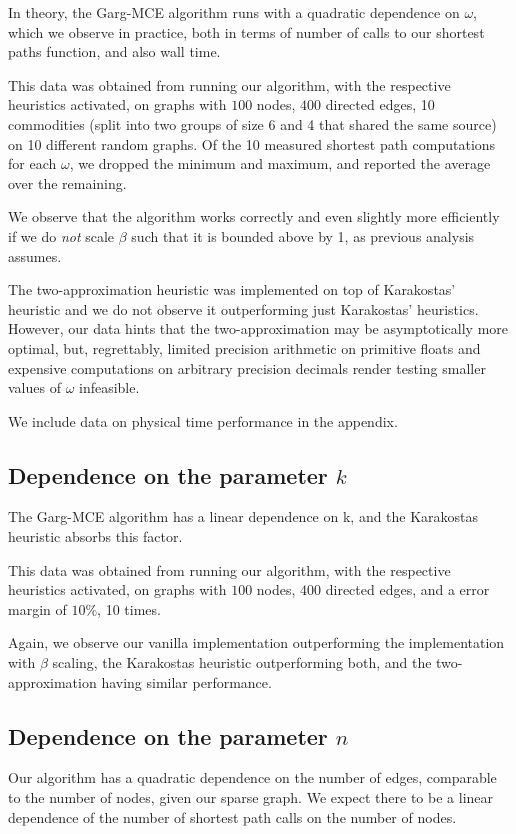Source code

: In theory, the Garg-MCE algorithm runs with a quadratic dependence on $\omega$, which we observe in practice, both in
terms of number of calls to our shortest paths function, and also wall time.

This data was obtained from running our algorithm, with the respective heuristics activated, on graphs with $100$
nodes, $400$ directed edges, 10 commodities (split into two groups of
size 6 and 4 that shared the same source) on 10 different random
graphs. Of the 10 measured shortest path computations for each
$\omega$, we dropped the minimum and maximum, and reported the average over the remaining.

We observe that the algorithm works correctly and even slightly more efficiently if we do \emph{not} scale $\beta$ such
that it is bounded above by 1, as previous analysis assumes.

The two-approximation heuristic was implemented on top of Karakostas' heuristic and we do not observe it outperforming
just Karakostas' heuristics. However, our data hints that the two-approximation may be asymptotically more optimal,
but, regrettably, limited precision arithmetic on primitive floats and expensive computations on arbitrary precision
decimals render testing smaller values of $\omega$ infeasible.

We include data on physical time performance in the appendix.

\subsection{Dependence on the parameter $k$}

The Garg-MCE algorithm has a linear dependence on k, and the Karakostas heuristic absorbs this factor.

This data was obtained from running our algorithm, with the respective heuristics activated, on graphs with $100$
nodes, $400$ directed edges, and a error margin of $10\%$, 10 times.

Again, we observe our vanilla implementation outperforming the implementation with $\beta$ scaling, the Karakostas
heuristic outperforming both, and the two-approximation having similar performance.

\subsection{Dependence on the parameter $n$}

Our algorithm has a quadratic dependence on the number of edges, comparable to the number of nodes, given our sparse
graph.  We expect there to be a linear dependence of the number of shortest path calls on the number of nodes.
◆ ◆ ◆ ◆
▶ [PROBLEM] Which lines run from the one with "Our algorithm has" through the end of the listing above? Restate them word for word, with nothing else.

▶ [TASK RESPONSE]
Our algorithm has a quadratic dependence on the number of edges, comparable to the number of nodes, given our sparse
graph.  We expect there to be a linear dependence of the number of shortest path calls on the number of nodes.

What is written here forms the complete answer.